How often we live our days as orphans, as those who’ve been left and abandoned. In grasping and striving, we try to “make it work.” Because we don’t think He will do it. In obsessive planning and worry, we control every outcome. Because we don’t know that He’s able, or cares.
This is not what God has intended. We’ve been handcrafted, handpicked and chosen. No assembly line kids are we. Rather, we are different and colorful, unique as a snowflake, and drafted according to a plan. His plan. He’s chosen us, see, and if we choose Him, He adopts us straight into His clan.
If you are alive, then you have a purpose. There’s something you’re made to do. Do it. There’s a place that you’re made to fill. Fill it. There’s a corner that you’re made to brighten. Get busy!
Someone else could possibly do what you do, but they’re not you, so it would be different. Your flair, your twist, your spark would be gone, so embrace what you have and then share it.
In all of it, live without fear. Work without fear. Play without fear.
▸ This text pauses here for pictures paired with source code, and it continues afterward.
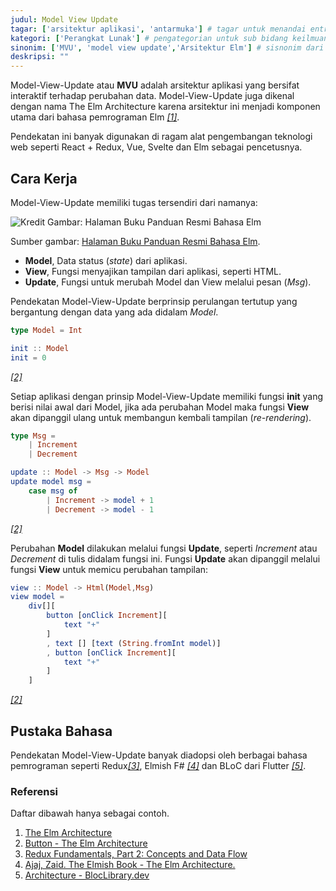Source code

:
 ```yaml
---
judul: Model View Update
tagar: ['arsitektur aplikasi', 'antarmuka'] # tagar untuk menandai entri ensiklopedia sejenis
kategori: ['Perangkat Lunak'] # pengategorian untuk sub bidang keilmuan tertentu.
sinonim: ['MVU', 'model view update','Arsitektur Elm'] # sisnonim dari judul untuk memudahkan pencarian
deskripsi: ""
---
```


Model-View-Update atau **MVU** adalah arsitektur aplikasi yang bersifat interaktif terhadap perubahan data. Model-View-Update juga dikenal dengan nama The Elm Architecture karena arsitektur ini menjadi komponen utama dari bahasa pemrograman Elm <cite>[\[1\]](#TEA)</cite>.

Pendekatan ini banyak digunakan di ragam alat pengembangan teknologi web seperti React + Redux, Vue, Svelte dan Elm sebagai pencetusnya.

## Cara Kerja

Model-View-Update memiliki tugas tersendiri dari namanya:

![Kredit Gambar: Halaman Buku Panduan Resmi Bahasa Elm](https://guide.elm-lang.org/architecture/buttons.svg)

Sumber gambar: [Halaman Buku Panduan Resmi Bahasa Elm](https://guide.elm-lang.org/architecture/).

- **Model**, Data status (_state_) dari aplikasi.
- **View**, Fungsi menyajikan tampilan dari aplikasi, seperti HTML.
- **Update**, Fungsi untuk merubah Model dan View melalui pesan (_Msg_).

Pendekatan Model-View-Update berprinsip perulangan tertutup yang bergantung dengan data yang ada didalam *Model*. 

```elm
type Model = Int

init :: Model
init = 0
```
<cite>[\[2\]](#BUTTEA)</cite>

Setiap aplikasi dengan prinsip Model-View-Update memiliki fungsi **init** yang berisi nilai awal dari Model, jika ada perubahan Model maka fungsi **View** akan dipanggil ulang untuk membangun kembali tampilan (_re-rendering_).

```elm
type Msg =
    | Increment
    | Decrement

update :: Model -> Msg -> Model
update model msg =
    case msg of
        | Increment -> model + 1
        | Decrement -> model - 1
```
<cite>[\[2\]](#BUTTEA)</cite>

Perubahan **Model** dilakukan melalui fungsi **Update**, seperti *Increment* atau *Decrement* di tulis didalam fungsi ini. Fungsi **Update** akan dipanggil melalui fungsi **View** untuk memicu perubahan tampilan:

```elm
view :: Model -> Html(Model,Msg)
view model =
    div[][
        button [onClick Increment][ 
            text "+"
        ]
        , text [] [text (String.fromInt model)]
        , button [onClick Increment][
            text "+"
        ]
    ]
```
<cite>[\[2\]](#BUTTEA)</cite>

## Pustaka Bahasa

Pendekatan Model-View-Update banyak diadopsi oleh berbagai bahasa pemrograman seperti Redux<cite>[\[3\]](#REDUXD)</cite>, Elmish F# <cite>[\[4\]](#ELMISH)</cite> dan BLoC dari Flutter <cite>[\[5\]](#BLOCFL)</cite>.

### Referensi

Daftar dibawah hanya sebagai contoh.

<ol>
    <li id="TEA">
        <a href="https://guide.elm-lang.org/architecture/">The Elm Architecture</a>
    </li>
    <li id="BUTTEA">
        <a href="https://guide.elm-lang.org/architecture/buttons.html">Button - The Elm Architecture</a>
    </li>
    <li id="REDUXD">
        <a href="https://redux.js.org/tutorials/fundamentals/part-2-concepts-data-flow">
            Redux Fundamentals, Part 2: Concepts and Data Flow
        </a>
    </li>
    <li id="ELMISH">
        <a href="https://zaid-ajaj.github.io/the-elmish-book/#/chapters/elm/the-architecture">
            Ajaj, Zaid. The Elmish Book - The Elm Architecture.
        </a>
    </li>
    <li id="BLOCFL">
        <a href="https://bloclibrary.dev/#/architecture">
            Architecture - BlocLibrary.dev
        </a>
    </li>

</ol>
Give and sing and build and create without fear. You can because you’re not an orphan.
It’s not up to you to make it all work, to ensure that everything happens. The truth of it is that God, He is able, and He is still on the throne. He can make it all work together for good, and He will make your paths straight. His timing is perfect right down to the second.
Rest there. Trust Him. You’re no orphan.